Problem to solve
For the data below, restate word for word only the lines from the line containing "[C.AHTYPE.RC=CR1]" through the line containing "Specify the account holder type for", both ends included.
==*==
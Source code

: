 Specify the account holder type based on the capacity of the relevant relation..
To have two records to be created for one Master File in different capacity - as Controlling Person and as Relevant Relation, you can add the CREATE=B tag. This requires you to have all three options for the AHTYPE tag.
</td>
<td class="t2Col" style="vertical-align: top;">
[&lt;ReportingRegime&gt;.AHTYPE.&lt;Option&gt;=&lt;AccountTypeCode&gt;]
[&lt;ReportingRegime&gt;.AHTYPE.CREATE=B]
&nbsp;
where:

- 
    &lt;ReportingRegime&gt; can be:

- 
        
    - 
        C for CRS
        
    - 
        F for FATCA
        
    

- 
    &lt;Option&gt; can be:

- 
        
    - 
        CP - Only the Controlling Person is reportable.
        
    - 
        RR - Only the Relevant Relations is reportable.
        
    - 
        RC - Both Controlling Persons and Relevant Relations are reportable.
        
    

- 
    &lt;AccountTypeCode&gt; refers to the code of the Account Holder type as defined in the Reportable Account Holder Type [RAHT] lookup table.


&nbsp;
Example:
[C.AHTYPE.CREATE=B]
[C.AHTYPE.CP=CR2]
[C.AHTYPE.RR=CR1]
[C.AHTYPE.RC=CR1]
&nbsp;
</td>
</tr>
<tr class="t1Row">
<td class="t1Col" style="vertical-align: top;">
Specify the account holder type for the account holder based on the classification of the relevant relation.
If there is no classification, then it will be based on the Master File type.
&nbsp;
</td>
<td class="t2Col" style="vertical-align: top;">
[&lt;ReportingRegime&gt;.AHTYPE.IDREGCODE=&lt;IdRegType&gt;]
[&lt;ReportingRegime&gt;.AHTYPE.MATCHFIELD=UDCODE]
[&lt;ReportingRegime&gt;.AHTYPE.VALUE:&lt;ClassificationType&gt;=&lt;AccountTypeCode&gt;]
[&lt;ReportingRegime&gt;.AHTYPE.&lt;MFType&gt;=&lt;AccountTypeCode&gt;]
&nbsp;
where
==*==
Final answer
[C.AHTYPE.RC=CR1]
&nbsp;
</td>
</tr>
<tr class="t1Row">
<td class="t1Col" style="vertical-align: top;">
Specify the account holder type for the account holder based on the classification of the relevant relation.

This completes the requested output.